*Work to be completed:*
One number, and no other words, should make up the answer: how many lines of the listing contain the string "podemos".

******

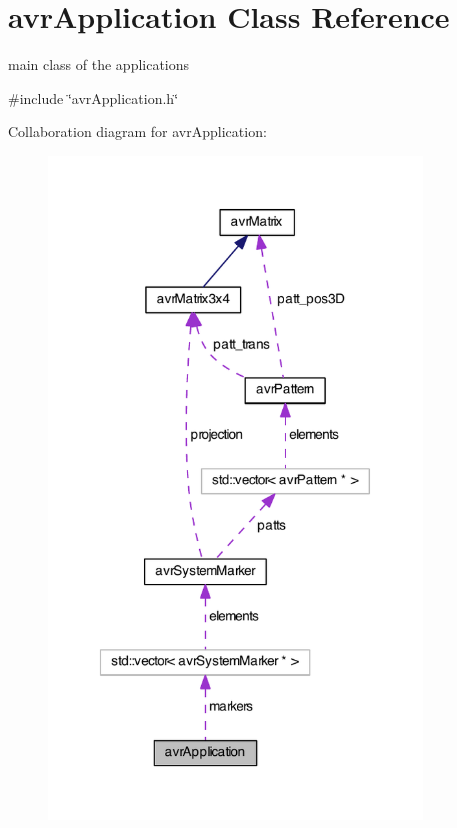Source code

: \hypertarget{classavr_application}{\section{avr\-Application Class Reference}
\label{classavr_application}
}


main class of the applications  




{\ttfamily \#include \char`\"{}avr\-Application.\-h\char`\"{}}



Collaboration diagram for avr\-Application\-:\nopagebreak
\begin{figure}[H]
\begin{center}
\leavevmode
\includegraphics[width=281pt]{classavr_application__coll__graph}
\end{center}
\end{figure}
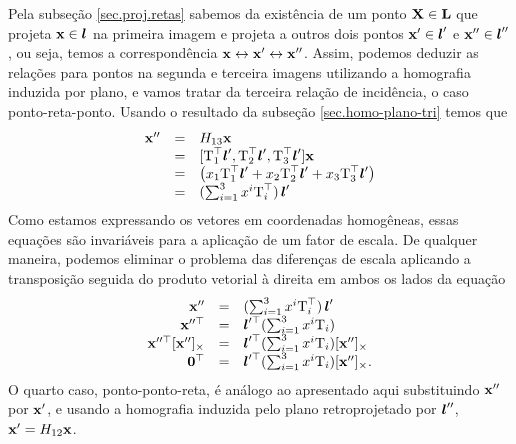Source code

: Pela subseção \ref{sec.proj.retas} sabemos da existência de um ponto $\mathbf{X}\in{\bf L}$ que projeta $\mathbf{x}\in\boldsymbol{l}$ na primeira imagem e projeta a outros dois pontos $\mathbf{x}'\in\boldsymbol{l}'$ e $\mathbf{x}''\in\boldsymbol{l}''$, ou seja, temos a correspondência $\mathbf{x}\leftrightarrow\mathbf{x}'\leftrightarrow\mathbf{x}''$. Assim, podemos deduzir as relações para 
pontos na segunda e terceira imagens utilizando a homografia induzida por plano, e vamos tratar da terceira relação de incidência, o caso ponto-reta-ponto. Usando o resultado da subseção \ref{sec.homo-plano-tri} temos que 
\begin{equation*}
\begin{array}{rcl}
\mathbf{x}''&=&H_{13}\mathbf{x}\\
&=&[\mbox{T}_1^\top\boldsymbol{l}',\mbox{T}_2^\top\boldsymbol{l}',\mbox{T}_3^\top\boldsymbol{l}']\mathbf{x}\\
&=&
\begin{pmatrix}
x_1\mbox{T}_1^\top\boldsymbol{l}'+x_2\mbox{T}_2^\top\boldsymbol{l}'+x_3\mbox{T}_3^\top\boldsymbol{l}'
\end{pmatrix}\\
&=&(\sum_{i=1}^3 x^i\mbox{T}_i^\top)\,\boldsymbol{l}'
\end{array}
\end{equation*}
Como estamos expressando os vetores em coordenadas homogêneas, essas equações são invariáveis para a aplicação de um fator de escala. De qualquer maneira, podemos eliminar o problema das diferenças de escala aplicando a transposição seguida do produto vetorial à direita em ambos os lados da equação
\begin{equation}\label{eq.ponto-reta-ponto}
\begin{array}{rcl}
\mathbf{x}''&=&(\sum_{i=1}^3 x^i\mbox{T}_i^\top)\,\boldsymbol{l}'\\
\mathbf{x}''^\top&=&\boldsymbol{l}'^\top(\sum_{i=1}^3 x^i\mbox{T}_i)\\
\mathbf{x}''^\top[\mathbf{x}'']_\times&=&\boldsymbol{l}'^\top(\sum_{i=1}^3 x^i\mbox{T}_i)[\mathbf{x}'']_\times\\
{\bf 0}^\top&=&\boldsymbol{l}'^\top(\sum_{i=1}^3 x^i\mbox{T}_i)[\mathbf{x}'']_\times.
\end{array}
\end{equation}
O quarto caso, ponto-ponto-reta, é análogo ao apresentado aqui substituindo $\mathbf{x}''$ por $\mathbf{x}'$, e usando a homografia induzida pelo plano retroprojetado por $\boldsymbol{l}''$, $\mathbf{x}'=H_{12}\mathbf{x}$.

******

*Your solution:*
2